== WORK REQUIRED ==
Go line by line through the entries below and copy those containing the string "사용하여".

== DATA LISTING ==
▽

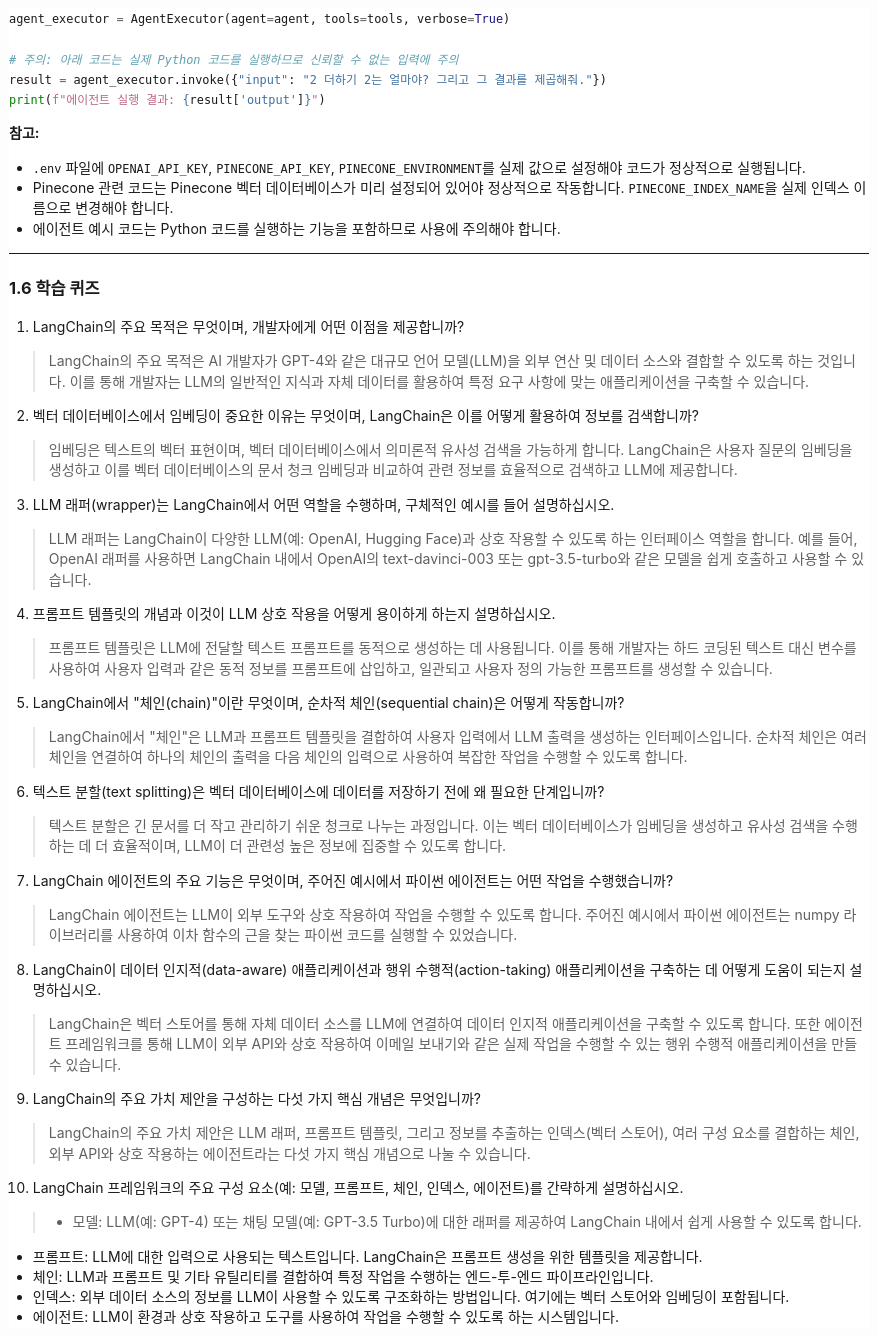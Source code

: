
 ```python
agent_executor = AgentExecutor(agent=agent, tools=tools, verbose=True)

# 주의: 아래 코드는 실제 Python 코드를 실행하므로 신뢰할 수 없는 입력에 주의
result = agent_executor.invoke({"input": "2 더하기 2는 얼마야? 그리고 그 결과를 제곱해줘."})
print(f"에이전트 실행 결과: {result['output']}")
```

**참고:**

* `.env` 파일에 `OPENAI_API_KEY`, `PINECONE_API_KEY`, `PINECONE_ENVIRONMENT`를 실제 값으로 설정해야 코드가 정상적으로 실행됩니다.
* Pinecone 관련 코드는 Pinecone 벡터 데이터베이스가 미리 설정되어 있어야 정상적으로 작동합니다. `PINECONE_INDEX_NAME`을 실제 인덱스 이름으로 변경해야 합니다.
* 에이전트 예시 코드는 Python 코드를 실행하는 기능을 포함하므로 사용에 주의해야 합니다.

---

### 1.6 학습 퀴즈

1. LangChain의 주요 목적은 무엇이며, 개발자에게 어떤 이점을 제공합니까?
> LangChain의 주요 목적은 AI 개발자가 GPT-4와 같은 대규모 언어 모델(LLM)을 외부 연산 및 데이터 소스와 결합할 수 있도록 하는 것입니다. 이를 통해 개발자는 LLM의 일반적인 지식과 자체 데이터를 활용하여 특정 요구 사항에 맞는 애플리케이션을 구축할 수 있습니다.

2. 벡터 데이터베이스에서 임베딩이 중요한 이유는 무엇이며, LangChain은 이를 어떻게 활용하여 정보를 검색합니까?
> 임베딩은 텍스트의 벡터 표현이며, 벡터 데이터베이스에서 의미론적 유사성 검색을 가능하게 합니다. LangChain은 사용자 질문의 임베딩을 생성하고 이를 벡터 데이터베이스의 문서 청크 임베딩과 비교하여 관련 정보를 효율적으로 검색하고 LLM에 제공합니다.

3. LLM 래퍼(wrapper)는 LangChain에서 어떤 역할을 수행하며, 구체적인 예시를 들어 설명하십시오.
> LLM 래퍼는 LangChain이 다양한 LLM(예: OpenAI, Hugging Face)과 상호 작용할 수 있도록 하는 인터페이스 역할을 합니다. 예를 들어, OpenAI 래퍼를 사용하면 LangChain 내에서 OpenAI의 text-davinci-003 또는 gpt-3.5-turbo와 같은 모델을 쉽게 호출하고 사용할 수 있습니다.

4. 프롬프트 템플릿의 개념과 이것이 LLM 상호 작용을 어떻게 용이하게 하는지 설명하십시오.
> 프롬프트 템플릿은 LLM에 전달할 텍스트 프롬프트를 동적으로 생성하는 데 사용됩니다. 이를 통해 개발자는 하드 코딩된 텍스트 대신 변수를 사용하여 사용자 입력과 같은 동적 정보를 프롬프트에 삽입하고, 일관되고 사용자 정의 가능한 프롬프트를 생성할 수 있습니다.

5. LangChain에서 "체인(chain)"이란 무엇이며, 순차적 체인(sequential chain)은 어떻게 작동합니까?
> LangChain에서 "체인"은 LLM과 프롬프트 템플릿을 결합하여 사용자 입력에서 LLM 출력을 생성하는 인터페이스입니다. 순차적 체인은 여러 체인을 연결하여 하나의 체인의 출력을 다음 체인의 입력으로 사용하여 복잡한 작업을 수행할 수 있도록 합니다.

6. 텍스트 분할(text splitting)은 벡터 데이터베이스에 데이터를 저장하기 전에 왜 필요한 단계입니까?
> 텍스트 분할은 긴 문서를 더 작고 관리하기 쉬운 청크로 나누는 과정입니다. 이는 벡터 데이터베이스가 임베딩을 생성하고 유사성 검색을 수행하는 데 더 효율적이며, LLM이 더 관련성 높은 정보에 집중할 수 있도록 합니다.

7. LangChain 에이전트의 주요 기능은 무엇이며, 주어진 예시에서 파이썬 에이전트는 어떤 작업을 수행했습니까?
> LangChain 에이전트는 LLM이 외부 도구와 상호 작용하여 작업을 수행할 수 있도록 합니다. 주어진 예시에서 파이썬 에이전트는 numpy 라이브러리를 사용하여 이차 함수의 근을 찾는 파이썬 코드를 실행할 수 있었습니다.

8. LangChain이 데이터 인지적(data-aware) 애플리케이션과 행위 수행적(action-taking) 애플리케이션을 구축하는 데 어떻게 도움이 되는지 설명하십시오.
> LangChain은 벡터 스토어를 통해 자체 데이터 소스를 LLM에 연결하여 데이터 인지적 애플리케이션을 구축할 수 있도록 합니다. 또한 에이전트 프레임워크를 통해 LLM이 외부 API와 상호 작용하여 이메일 보내기와 같은 실제 작업을 수행할 수 있는 행위 수행적 애플리케이션을 만들 수 있습니다.

9. LangChain의 주요 가치 제안을 구성하는 다섯 가지 핵심 개념은 무엇입니까?
> LangChain의 주요 가치 제안은 LLM 래퍼, 프롬프트 템플릿, 그리고 정보를 추출하는 인덱스(벡터 스토어), 여러 구성 요소를 결합하는 체인, 외부 API와 상호 작용하는 에이전트라는 다섯 가지 핵심 개념으로 나눌 수 있습니다.

10. LangChain 프레임워크의 주요 구성 요소(예: 모델, 프롬프트, 체인, 인덱스, 에이전트)를 간략하게 설명하십시오.
>- 모델: LLM(예: GPT-4) 또는 채팅 모델(예: GPT-3.5 Turbo)에 대한 래퍼를 제공하여 LangChain 내에서 쉽게 사용할 수 있도록 합니다.
- 프롬프트: LLM에 대한 입력으로 사용되는 텍스트입니다. LangChain은 프롬프트 생성을 위한 템플릿을 제공합니다.
- 체인: LLM과 프롬프트 및 기타 유틸리티를 결합하여 특정 작업을 수행하는 엔드-투-엔드 파이프라인입니다.
- 인덱스: 외부 데이터 소스의 정보를 LLM이 사용할 수 있도록 구조화하는 방법입니다. 여기에는 벡터 스토어와 임베딩이 포함됩니다.
- 에이전트: LLM이 환경과 상호 작용하고 도구를 사용하여 작업을 수행할 수 있도록 하는 시스템입니다.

△

== REPLY TO THE TASK ==
> 프롬프트 템플릿은 LLM에 전달할 텍스트 프롬프트를 동적으로 생성하는 데 사용됩니다. 이를 통해 개발자는 하드 코딩된 텍스트 대신 변수를 사용하여 사용자 입력과 같은 동적 정보를 프롬프트에 삽입하고, 일관되고 사용자 정의 가능한 프롬프트를 생성할 수 있습니다.
> LangChain에서 "체인"은 LLM과 프롬프트 템플릿을 결합하여 사용자 입력에서 LLM 출력을 생성하는 인터페이스입니다. 순차적 체인은 여러 체인을 연결하여 하나의 체인의 출력을 다음 체인의 입력으로 사용하여 복잡한 작업을 수행할 수 있도록 합니다.
> LangChain 에이전트는 LLM이 외부 도구와 상호 작용하여 작업을 수행할 수 있도록 합니다. 주어진 예시에서 파이썬 에이전트는 numpy 라이브러리를 사용하여 이차 함수의 근을 찾는 파이썬 코드를 실행할 수 있었습니다.
- 에이전트: LLM이 환경과 상호 작용하고 도구를 사용하여 작업을 수행할 수 있도록 하는 시스템입니다.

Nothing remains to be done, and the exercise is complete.